WPTV-TV, an NBC affiliate in West Palm Beach, Florida, reported a network outage had brought down phone and computer systems at two Tenet facilities in Florida—St. Mary’s Medical Center and Good Samaritan Medical Center—last week, during which clinicians reportedly had to turn to paper charts.
Critical applications have “largely been restored,” and affected facilities have resumed normal operations, according to Tenet’s public notice.
Tenet said in its notice said there was “temporary disruption to a subset of acute care operations,” but that hospitals continued to operate and deliver patient care.
Staff at affected hospitals used back-up processes while IT applications were down.

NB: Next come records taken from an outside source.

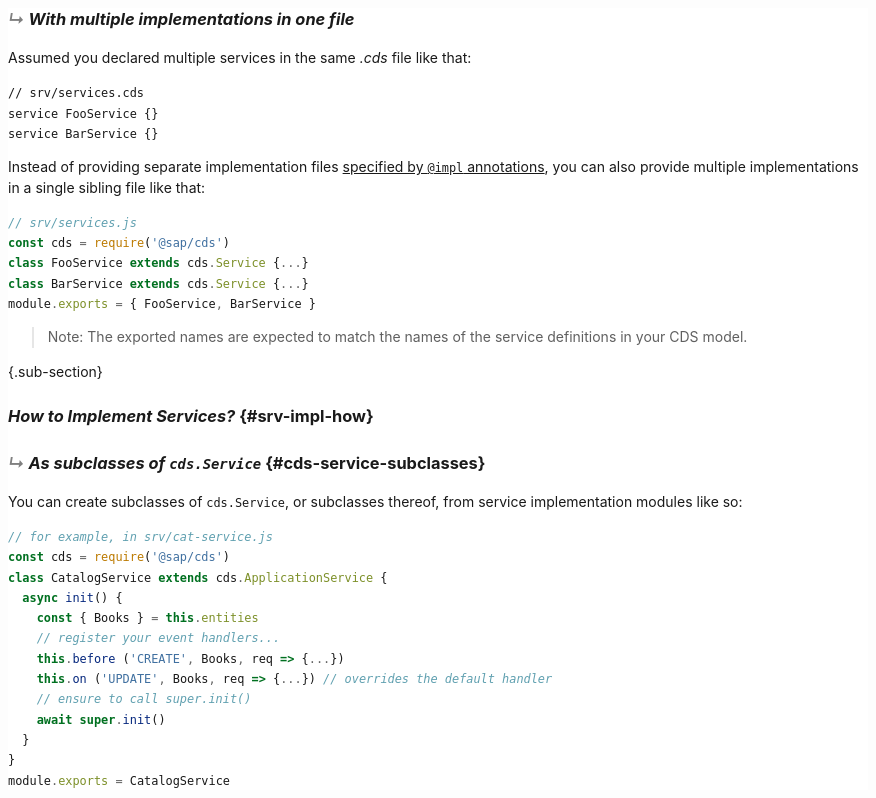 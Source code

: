 
###  <i>  <span style="color:grey"><i>&#8627;</i> </span> With multiple implementations in one file </i>

Assumed you declared multiple services in the same _.cds_ file like that:

```cds
// srv/services.cds
service FooService {}
service BarService {}
```

Instead of providing separate implementation files [specified by `@impl` annotations](#impl-annotation),
you can also provide multiple implementations in a single sibling file like that:

```js
// srv/services.js
const cds = require('@sap/cds')
class FooService extends cds.Service {...}
class BarService extends cds.Service {...}
module.exports = { FooService, BarService }
```
> Note: The exported names are expected to match the names of the service definitions in your CDS model.



{.sub-section}


###  <i>  **How** to Implement Services? </i> {#srv-impl-how}





### <i><span style="color:grey"><i>&#8627;</i> </span> As subclasses of `cds.Service` </i> {#cds-service-subclasses}

You can create subclasses of `cds.Service`, or subclasses thereof, from service implementation modules like so:

```js
// for example, in srv/cat-service.js
const cds = require('@sap/cds')
class CatalogService extends cds.ApplicationService {
  async init() {
    const { Books } = this.entities
    // register your event handlers...
    this.before ('CREATE', Books, req => {...})
    this.on ('UPDATE', Books, req => {...}) // overrides the default handler
    // ensure to call super.init()
    await super.init()
  }
}
module.exports = CatalogService
```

“The company is taking additional measures to protect patient, employee and other data, as appropriate, in response to this incident,” Tenet said in the notice. “Tenet is grateful to its physicians, nurses and staff for their dedication to safely care for patients as the company works to resolve this matter.”
Federal agencies have put out numerous warnings in recent months, urging organizations to prepare for and protect against cyberattacks.
The Health Sector Cybersecurity Coordination Center, a center in the Health and Human Services Department’s Office of Information Security, last week warned healthcare and public health organizations to guard against an “exceptionally aggressive” ransomware group, known as Hive, that encrypts and steals data from its victims.
The U.S. Cybersecurity and Infrastructure Security Agency last week issued a joint alert with cybersecurity authorities from four other countries to warn that Russia’s invasion of Ukraine could lead to more “malicious cyber activity” in response to “unprecedented economic costs imposed on Russia” and “material support provided by the United States and U.S. allies and partners.”
The White House in March warned there was “evolving intelligence that Russia may be exploring options for potential cyberattacks.”